Stored entries:

☆ ☆ ☆

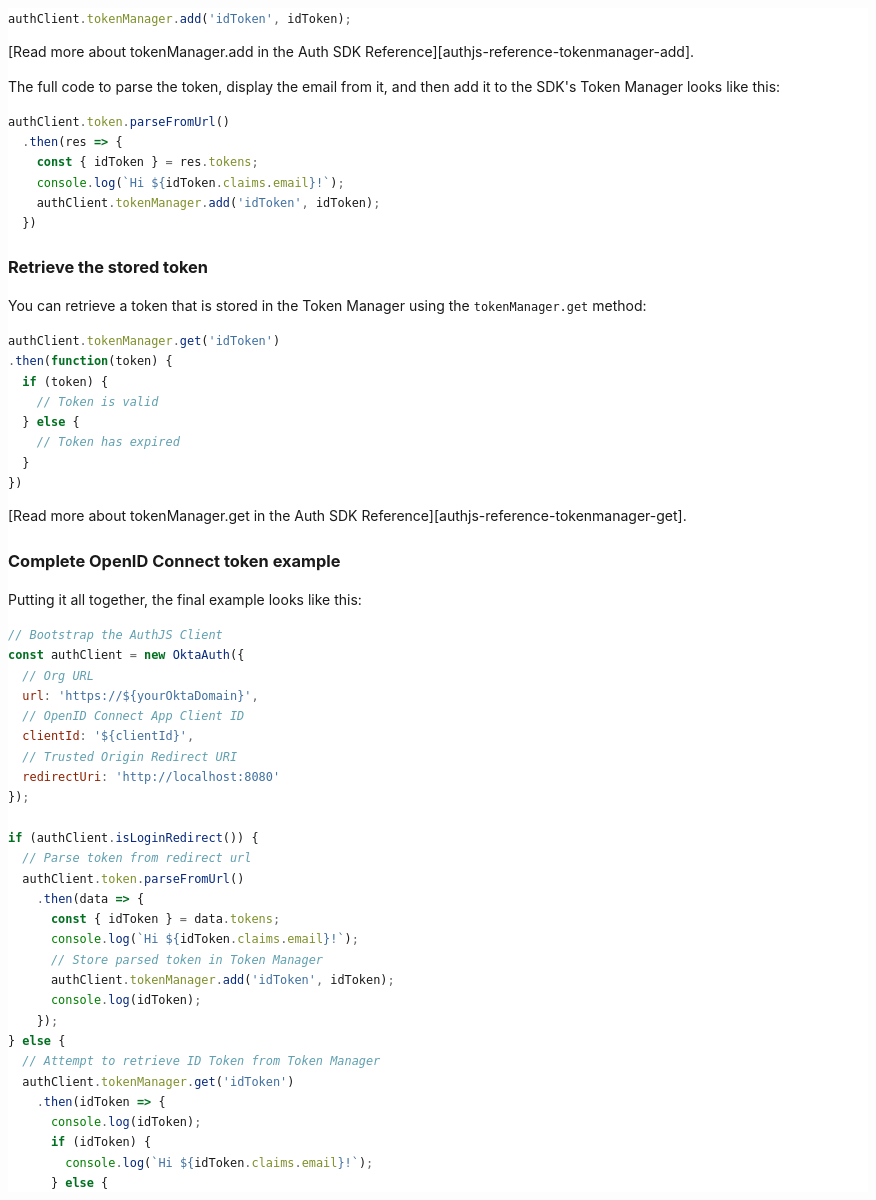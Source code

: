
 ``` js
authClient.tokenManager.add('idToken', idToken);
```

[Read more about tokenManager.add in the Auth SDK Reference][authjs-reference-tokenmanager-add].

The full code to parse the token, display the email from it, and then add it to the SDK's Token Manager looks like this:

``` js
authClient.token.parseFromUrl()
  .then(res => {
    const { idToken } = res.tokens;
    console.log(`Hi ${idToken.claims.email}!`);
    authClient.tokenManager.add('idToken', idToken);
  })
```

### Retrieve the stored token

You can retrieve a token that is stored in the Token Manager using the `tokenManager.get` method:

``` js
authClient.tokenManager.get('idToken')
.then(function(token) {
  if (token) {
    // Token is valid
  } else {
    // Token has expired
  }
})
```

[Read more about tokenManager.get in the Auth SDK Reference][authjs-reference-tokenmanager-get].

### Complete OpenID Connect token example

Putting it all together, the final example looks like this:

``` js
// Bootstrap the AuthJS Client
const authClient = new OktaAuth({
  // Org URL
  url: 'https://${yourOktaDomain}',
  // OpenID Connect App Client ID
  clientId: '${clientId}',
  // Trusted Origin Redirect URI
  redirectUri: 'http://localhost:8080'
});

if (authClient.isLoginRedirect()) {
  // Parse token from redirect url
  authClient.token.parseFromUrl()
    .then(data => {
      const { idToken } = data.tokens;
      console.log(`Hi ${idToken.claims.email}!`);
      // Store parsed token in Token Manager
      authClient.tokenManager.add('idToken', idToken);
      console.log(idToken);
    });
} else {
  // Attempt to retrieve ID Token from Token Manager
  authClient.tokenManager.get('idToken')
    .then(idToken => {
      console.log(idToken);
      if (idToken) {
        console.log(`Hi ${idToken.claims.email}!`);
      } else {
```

☆ ☆ ☆

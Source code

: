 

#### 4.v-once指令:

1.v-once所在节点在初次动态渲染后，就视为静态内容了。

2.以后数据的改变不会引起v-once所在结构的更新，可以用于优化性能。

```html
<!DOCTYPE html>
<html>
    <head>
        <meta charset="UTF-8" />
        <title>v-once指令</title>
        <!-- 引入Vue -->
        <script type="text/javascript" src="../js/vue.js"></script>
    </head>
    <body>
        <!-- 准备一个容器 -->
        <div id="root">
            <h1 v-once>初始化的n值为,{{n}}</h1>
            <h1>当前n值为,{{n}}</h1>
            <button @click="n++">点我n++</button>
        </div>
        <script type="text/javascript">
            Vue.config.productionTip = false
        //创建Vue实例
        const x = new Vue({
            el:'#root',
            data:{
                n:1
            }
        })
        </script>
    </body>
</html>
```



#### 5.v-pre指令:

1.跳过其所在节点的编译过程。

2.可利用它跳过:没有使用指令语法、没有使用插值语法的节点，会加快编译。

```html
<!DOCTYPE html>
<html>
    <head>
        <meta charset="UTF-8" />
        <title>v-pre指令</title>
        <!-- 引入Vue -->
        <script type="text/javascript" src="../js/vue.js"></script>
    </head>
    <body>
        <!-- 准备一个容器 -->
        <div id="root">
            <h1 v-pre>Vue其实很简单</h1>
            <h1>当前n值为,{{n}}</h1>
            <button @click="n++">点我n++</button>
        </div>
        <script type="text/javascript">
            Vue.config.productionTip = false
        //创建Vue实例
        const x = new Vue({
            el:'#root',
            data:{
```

☆ ☆ ☆

◆ Directions for this task ◆
Across the entries, tally every line that contains the word "like" and report the sum by itself.

◆ Problem solution ◆
2